Online Articles

Online Articles

Is the Bible Incomprehensible?

A growing number of articles in the last few years emphasize difficulties in the translation of the scriptures. Perhaps they are slightly helpful in giving pause to some “hyper rationalists” who declare that all the Bible is easy if you’ll just let them interpret it for you! However, such essays need to be read with discretion, lest they undermine confidence in the word of God and the importance of following it carefully.

The dominant philosophy of our times is Postmodernism and those affected by it question the ability of language to communicate ideas. (Radical postmodernists don’t mind using language to promote their slogans such as “language is oppression,” but neither do they mind self-contradiction.) At any rate, challenging the understandability of language, especially translated language, can be a threat to disciples who believe that it is by words that they will be saved (Acts 11:14). The gospel message is the power of God to salvation! Any efforts to undermine the power of words threatens that concept.

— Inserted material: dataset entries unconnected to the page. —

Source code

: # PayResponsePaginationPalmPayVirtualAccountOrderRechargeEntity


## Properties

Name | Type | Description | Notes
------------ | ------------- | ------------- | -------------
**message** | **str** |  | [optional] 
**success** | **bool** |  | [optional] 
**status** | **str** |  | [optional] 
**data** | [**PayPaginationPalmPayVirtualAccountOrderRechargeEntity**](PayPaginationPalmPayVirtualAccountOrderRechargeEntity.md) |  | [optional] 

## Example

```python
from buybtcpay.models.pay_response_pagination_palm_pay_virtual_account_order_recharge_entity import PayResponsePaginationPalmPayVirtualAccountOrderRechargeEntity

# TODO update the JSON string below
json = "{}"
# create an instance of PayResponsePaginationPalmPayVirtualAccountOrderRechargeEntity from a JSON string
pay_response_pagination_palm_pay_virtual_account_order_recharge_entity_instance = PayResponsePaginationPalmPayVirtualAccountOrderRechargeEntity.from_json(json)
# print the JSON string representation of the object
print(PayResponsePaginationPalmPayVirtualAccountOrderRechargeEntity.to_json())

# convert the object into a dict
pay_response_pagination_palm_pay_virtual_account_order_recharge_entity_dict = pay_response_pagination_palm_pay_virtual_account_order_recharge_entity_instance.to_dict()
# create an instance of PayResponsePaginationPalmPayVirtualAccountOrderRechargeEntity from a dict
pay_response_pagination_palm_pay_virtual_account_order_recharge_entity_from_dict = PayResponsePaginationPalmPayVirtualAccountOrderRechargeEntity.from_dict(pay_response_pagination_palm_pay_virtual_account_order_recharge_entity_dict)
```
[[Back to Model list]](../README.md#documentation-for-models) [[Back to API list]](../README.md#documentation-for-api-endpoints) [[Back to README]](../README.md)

There is no doubt that many nuances and idiomatic expressions in biblical languages, especially ancient Hebrew, can be difficult to understand and translate. However, there also should be no doubt that the essential message of God’s love and our responsibility to respond to it also comes through clearly in good translations. When travelling to different countries, we have no alternative but to depend on interpretation and translation. Sure, some of the local flavor is lost in the translation, but if there's a fire in the hotel, we’ll follow interpreted instructions to get out! Jesus and his apostles endorsed the ability to know God’s will through translations because they quoted freely from the Septuagint, evidently a translation that left much to be desired.

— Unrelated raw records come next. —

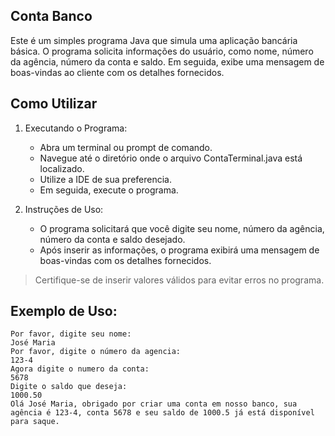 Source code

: ## Conta Banco

Este é um simples programa Java que simula uma aplicação bancária básica. O programa solicita informações do usuário, como nome, número da agência, número da conta e saldo. Em seguida, exibe uma mensagem de boas-vindas ao cliente com os detalhes fornecidos.

## Como Utilizar

1. Executando o Programa:

    - Abra um terminal ou prompt de comando.
    - Navegue até o diretório onde o arquivo ContaTerminal.java está localizado.
    - Utilize a IDE de sua preferencia.
    - Em seguida, execute o programa.

2. Instruções de Uso:

    - O programa solicitará que você digite seu nome, número da agência, número da conta e saldo desejado.
    - Após inserir as informações, o programa exibirá uma mensagem de boas-vindas com os detalhes fornecidos.

> Certifique-se de inserir valores válidos para evitar erros no programa.

## Exemplo de Uso:
```
Por favor, digite seu nome:
José Maria
Por favor, digite o número da agencia:
123-4
Agora digite o numero da conta:
5678
Digite o saldo que deseja:
1000.50
Olá José Maria, obrigado por criar uma conta em nosso banco, sua agência é 123-4, conta 5678 e seu saldo de 1000.5 já está disponível para saque.

```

The Blue Letter Bible quotes the translators of the KJV on this matter. Even if their Shakespearean English may be a little tough, their idea comes through. (Isn’t that the point here?)

“We do not deny, nay we affirm and avow, that the very meanest [worst] translation of the Bible in English, set forth by men of our profession, containeth the word of God, nay, is the word of God. As the King’s speech, which he uttereth in Parliament, being translated into French, Dutch,Italian and Latin, is still the King’s speech, though it be not interpreted by every translator with the like grace, nor peradventure so fitly for phrase, nor so expressly for sense, everywhere… No cause therefore why the word translated should be denied to be the word, or forbidden to be current, notwithstanding that some imperfections and blemishes may be noted in the setting forth of it.”